Timeseries
In [1]:
#Converting Strings to Datetime
import pandas as pd
df = pd.DataFrame({
'date_str': ['2024-01-01', '2024-02-01', '2024-03-01']
})
df['date'] = pd.to_datetime(df['date_str'])
print(df)
date_str date 0 2024-01-01 2024-01-01 1 2024-02-01 2024-02-01 2 2024-03-01 2024-03-01
In [2]:
#Extracting Date Components
import pandas as pd
df = pd.DataFrame({
'date': pd.to_datetime(['2024-01-01', '2024-02-01', '2024-03-01'])
})
df['year'] = df['date'].dt.year
df['month'] = df['date'].dt.month
df['day'] = df['date'].dt.day
print(df)
date year month day 0 2024-01-01 2024 1 1 1 2024-02-01 2024 2 1 2 2024-03-01 2024 3 1
In [3]:
# Setting a Datetime Column as Index
import pandas as pd
df = pd.DataFrame({
'date': pd.to_datetime(['2024-01-01', '2024-02-01', '2024-03-01']),
'value': [10, 20, 30]
})
df.set_index('date', inplace=True)
print(df)
value date 2024-01-01 10 2024-02-01 20 2024-03-01 30
In [4]:
# Filtering Data by Date Range
import pandas as pd
df = pd.DataFrame({
'date': pd.to_datetime(['2024-01-01', '2024-02-01', '2024-03-01']),
'value': [10, 20, 30]
})
start_date = '2024-01-01'
end_date = '2024-02-01'
filtered_df = df[(df['date'] >= start_date) & (df['date'] <= end_date)]
print("df")
print(df)
print("filtered_df")
print(filtered_df)
df
date value
0 2024-01-01 10
1 2024-02-01 20
2 2024-03-01 30
filtered_df
date value
0 2024-01-01 10
1 2024-02-01 20
In [5]:
# Resampling Time Series Data
import pandas as pd
df = pd.DataFrame({
'date': pd.date_range(start='2024-01-01', periods=6, freq='D'),
'value': [10, 20, 30, 40, 50, 60]
})
df.set_index('date', inplace=True)
monthly_st_df = df.resample('MS').mean()
monthly_en_df = df.resample('ME').mean()
print("df")
print(df)
print("monthly_st_df")
print(monthly_st_df)
print("monthly_en_df")
print(monthly_en_df)
df
value
date
2024-01-01 10
2024-01-02 20
2024-01-03 30
2024-01-04 40
2024-01-05 50
2024-01-06 60
monthly_st_df
value
date
2024-01-01 35.0
monthly_en_df
value
date
2024-01-31 35.0
In [6]:
# Handling Time Zones
import pandas as pd
df = pd.DataFrame({
'date': pd.to_datetime(['2024-01-01 10:00', '2024-02-01 12:00', '2024-03-01 14:00'])
})
print("df")
print(df)
df['date'] = df['date'].dt.tz_localize('UTC')

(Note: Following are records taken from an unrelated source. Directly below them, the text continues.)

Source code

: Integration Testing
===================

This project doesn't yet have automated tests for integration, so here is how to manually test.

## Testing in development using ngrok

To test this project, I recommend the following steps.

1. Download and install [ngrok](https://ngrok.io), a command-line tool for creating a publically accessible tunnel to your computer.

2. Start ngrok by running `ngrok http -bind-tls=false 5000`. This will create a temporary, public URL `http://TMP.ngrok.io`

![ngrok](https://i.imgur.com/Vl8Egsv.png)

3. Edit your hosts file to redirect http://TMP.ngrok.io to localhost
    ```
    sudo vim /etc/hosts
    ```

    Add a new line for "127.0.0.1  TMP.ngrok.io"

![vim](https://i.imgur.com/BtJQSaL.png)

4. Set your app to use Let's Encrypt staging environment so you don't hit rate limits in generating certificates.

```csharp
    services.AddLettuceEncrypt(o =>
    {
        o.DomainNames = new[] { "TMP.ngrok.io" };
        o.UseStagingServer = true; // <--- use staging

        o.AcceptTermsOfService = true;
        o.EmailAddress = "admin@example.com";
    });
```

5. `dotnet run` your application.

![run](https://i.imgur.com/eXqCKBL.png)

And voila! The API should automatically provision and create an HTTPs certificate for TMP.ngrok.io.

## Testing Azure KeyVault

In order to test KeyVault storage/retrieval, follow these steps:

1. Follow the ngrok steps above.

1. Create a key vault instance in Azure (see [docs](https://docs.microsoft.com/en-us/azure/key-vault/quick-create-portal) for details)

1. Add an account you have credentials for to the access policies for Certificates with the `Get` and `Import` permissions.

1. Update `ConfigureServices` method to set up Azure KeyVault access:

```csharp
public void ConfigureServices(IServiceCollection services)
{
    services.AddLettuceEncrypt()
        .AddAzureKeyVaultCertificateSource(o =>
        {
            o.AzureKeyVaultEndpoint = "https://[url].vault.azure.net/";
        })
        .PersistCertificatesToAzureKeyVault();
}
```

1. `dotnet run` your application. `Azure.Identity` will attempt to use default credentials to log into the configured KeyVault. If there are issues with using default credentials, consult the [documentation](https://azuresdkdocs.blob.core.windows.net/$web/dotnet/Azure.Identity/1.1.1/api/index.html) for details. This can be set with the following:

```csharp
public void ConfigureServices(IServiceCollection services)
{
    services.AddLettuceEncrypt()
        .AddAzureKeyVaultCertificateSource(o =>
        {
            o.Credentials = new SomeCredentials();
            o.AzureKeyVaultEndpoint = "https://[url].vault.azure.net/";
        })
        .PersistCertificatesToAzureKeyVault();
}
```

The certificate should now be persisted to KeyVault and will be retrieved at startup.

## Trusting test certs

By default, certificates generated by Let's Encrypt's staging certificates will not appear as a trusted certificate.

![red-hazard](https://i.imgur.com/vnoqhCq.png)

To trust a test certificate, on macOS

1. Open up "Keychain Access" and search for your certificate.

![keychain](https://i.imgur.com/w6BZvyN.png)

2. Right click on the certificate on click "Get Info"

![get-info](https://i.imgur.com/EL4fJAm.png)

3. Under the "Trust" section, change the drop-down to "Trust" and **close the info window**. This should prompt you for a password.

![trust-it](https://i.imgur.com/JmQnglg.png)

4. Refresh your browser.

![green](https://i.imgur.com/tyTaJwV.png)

df['date'] = df['date'].dt.tz_convert('US/Eastern')
print("df new")
print(df)
df
date
0 2024-01-01 10:00:00
1 2024-02-01 12:00:00
2 2024-03-01 14:00:00
df new
date
0 2024-01-01 05:00:00-05:00
1 2024-02-01 07:00:00-05:00
2 2024-03-01 09:00:00-05:00
In [7]:
# merging 2 dataframes based on a date field
import pandas as pd
df1 = pd.DataFrame({
'date': pd.to_datetime(['2024-01-01', '2024-01-02', '2024-01-03']),
'value_A': [10, 20, 30]
})
df2 = pd.DataFrame({
'date': pd.to_datetime(['2024-01-01', '2024-01-02', '2024-01-04']),
'value_B': [40, 50, 60]
})
print("DataFrame 1:")
print(df1)
print("\nDataFrame 2:")
print(df2)
# Merging DataFrames on the 'date' column
merged_df = pd.merge(df1, df2, on='date', how='inner')
print("\nMerged DataFrame (Inner Join):")
print(merged_df)
# Left join
merged_df_left = pd.merge(df1, df2, on='date', how='left')

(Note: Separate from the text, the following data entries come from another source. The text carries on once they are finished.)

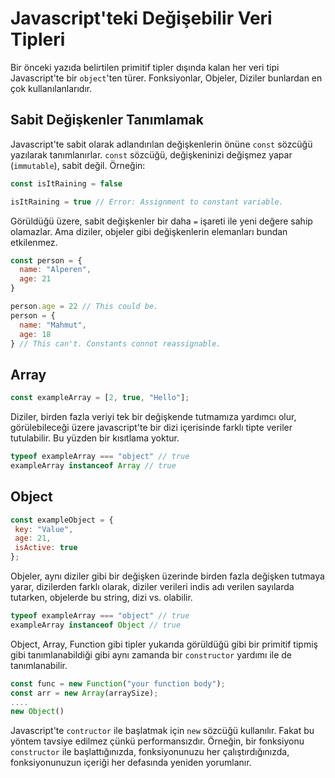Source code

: # Javascript'teki Değişebilir Veri Tipleri
Bir önceki yazıda belirtilen primitif tipler dışında kalan her veri tipi Javascript'te bir
`object`'ten türer. Fonksiyonlar, Objeler, Diziler bunlardan en çok kullanılanlarıdır.

## Sabit Değişkenler Tanımlamak

Javascript'te sabit olarak adlandırılan değişkenlerin önüne `const` sözcüğü yazılarak tanımlanırlar. `const` sözcüğü, değişkeninizi değişmez yapar (`immutable`), sabit değil.
Örneğin:

```js
const isItRaining = false

isItRaining = true // Error: Assignment to constant variable.
```
Görüldüğü üzere, sabit değişkenler bir daha `=` işareti ile yeni değere sahip olamazlar. Ama diziler, objeler gibi değişkenlerin elemanları bundan etkilenmez.

```js
const person = {
  name: "Alperen",
  age: 21
}

person.age = 22 // This could be.
person = {
  name: "Mahmut",
  age: 18
} // This can't. Constants connot reassignable.

```


## Array
```js
const exampleArray = [2, true, "Hello"];
```
Diziler, birden fazla veriyi tek bir değişkende tutmamıza yardımcı olur, görülebileceği üzere javascript'te bir dizi içerisinde farklı tipte veriler tutulabilir. Bu yüzden bir kısıtlama yoktur.

```js
typeof exampleArray === "object" // true
exampleArray instanceof Array // true
```

## Object
```js
const exampleObject = {
 key: "Value",
 age: 21,
 isActive: true
};
```
Objeler, aynı diziler gibi bir değişken üzerinde birden fazla değişken tutmaya yarar, dizilerden farklı olarak, diziler verileri indis adı verilen sayılarda tutarken, objelerde bu string, dizi vs. olabilir.

```js
typeof exampleArray === "object" // true
exampleArray instanceof Object // true
```

Object, Array, Function gibi tipler yukarıda görüldüğü gibi bir primitif tipmiş gibi tanımlanabildiği gibi aynı zamanda bir `constructor` yardımı ile de tanımlanabilir.
```js
const func = new Function("your function body");
const arr = new Array(arraySize);
....
new Object()
```
Javascript'te `contructor` ile başlatmak için `new` sözcüğü kullanılır. Fakat bu yöntem tavsiye edilmez çünkü performansızdır. Örneğin, bir fonksiyonu `constructor` ile başlattığınızda, fonksiyonunuzu her çalıştırdığınızda, fonksiyonunuzun içeriği her defasında yeniden yorumlanır.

print("\nMerged DataFrame (Left Join):")
print(merged_df_left)
# Right join
merged_df_right = pd.merge(df1, df2, on='date', how='right')
print("\nMerged DataFrame (Right Join):")
print(merged_df_right)
# Outer join
merged_df_outer = pd.merge(df1, df2, on='date', how='outer')
print("\nMerged DataFrame (Outer Join):")
print(merged_df_outer)
DataFrame 1:
date value_A
0 2024-01-01 10
1 2024-01-02 20
2 2024-01-03 30
DataFrame 2:
date value_B
0 2024-01-01 40
1 2024-01-02 50
2 2024-01-04 60
Merged DataFrame (Inner Join):
date value_A value_B
0 2024-01-01 10 40
1 2024-01-02 20 50
Merged DataFrame (Left Join):
date value_A value_B
0 2024-01-01 10 40.0
1 2024-01-02 20 50.0
2 2024-01-03 30 NaN
Merged DataFrame (Right Join):
date value_A value_B
0 2024-01-01 10.0 40
1 2024-01-02 20.0 50
2 2024-01-04 NaN 60
Merged DataFrame (Outer Join):
date value_A value_B
0 2024-01-01 10.0 40.0
1 2024-01-02 20.0 50.0
2 2024-01-03 30.0 NaN
3 2024-01-04 NaN 60.0
In [8]:
import pandas as pd
import numpy as np
import matplotlib.pyplot as plt
# Generate date range
dates = pd.date_range(start='2022-01-01', end='2023-12-31', freq='B') # Business days
# Generate random stock prices
np.random.seed(0)
prices = np.random.normal(loc=100, scale=10, size=len(dates))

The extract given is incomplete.